■ **What the task requires**
Restate every line of the material below word for word, skipping the images.

■ **Input data**
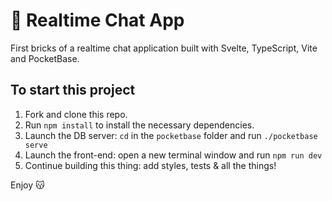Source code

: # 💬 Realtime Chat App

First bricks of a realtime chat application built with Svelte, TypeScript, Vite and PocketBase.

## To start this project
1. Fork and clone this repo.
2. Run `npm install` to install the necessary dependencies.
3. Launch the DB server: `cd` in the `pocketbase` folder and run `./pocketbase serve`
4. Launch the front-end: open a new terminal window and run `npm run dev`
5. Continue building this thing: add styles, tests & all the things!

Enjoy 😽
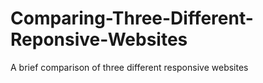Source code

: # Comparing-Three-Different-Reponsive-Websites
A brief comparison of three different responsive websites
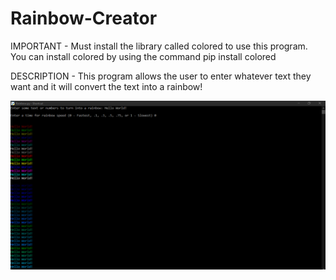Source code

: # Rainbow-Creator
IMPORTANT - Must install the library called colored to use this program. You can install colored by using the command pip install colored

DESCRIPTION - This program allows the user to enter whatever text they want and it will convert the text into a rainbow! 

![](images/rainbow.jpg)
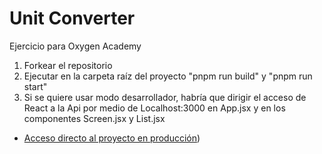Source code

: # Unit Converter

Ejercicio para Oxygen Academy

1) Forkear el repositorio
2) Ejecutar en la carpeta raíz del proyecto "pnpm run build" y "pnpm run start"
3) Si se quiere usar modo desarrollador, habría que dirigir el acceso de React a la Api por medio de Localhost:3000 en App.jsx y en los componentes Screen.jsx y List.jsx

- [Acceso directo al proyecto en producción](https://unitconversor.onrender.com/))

■ **Output for this task**
Source code

: # 💬 Realtime Chat App

First bricks of a realtime chat application built with Svelte, TypeScript, Vite and PocketBase.

## To start this project
1. Fork and clone this repo.
2. Run `npm install` to install the necessary dependencies.
3. Launch the DB server: `cd` in the `pocketbase` folder and run `./pocketbase serve`
4. Launch the front-end: open a new terminal window and run `npm run dev`
5. Continue building this thing: add styles, tests & all the things!

Enjoy 😽
Source code

: # Comparing-Three-Different-Reponsive-Websites
A brief comparison of three different responsive websites
Source code

: # Rainbow-Creator
IMPORTANT - Must install the library called colored to use this program. You can install colored by using the command pip install colored

DESCRIPTION - This program allows the user to enter whatever text they want and it will convert the text into a rainbow! 

![](images/rainbow.jpg)
Source code

: # Unit Converter

Ejercicio para Oxygen Academy

1) Forkear el repositorio
2) Ejecutar en la carpeta raíz del proyecto "pnpm run build" y "pnpm run start"
3) Si se quiere usar modo desarrollador, habría que dirigir el acceso de React a la Api por medio de Localhost:3000 en App.jsx y en los componentes Screen.jsx y List.jsx

- [Acceso directo al proyecto en producción](https://unitconversor.onrender.com/))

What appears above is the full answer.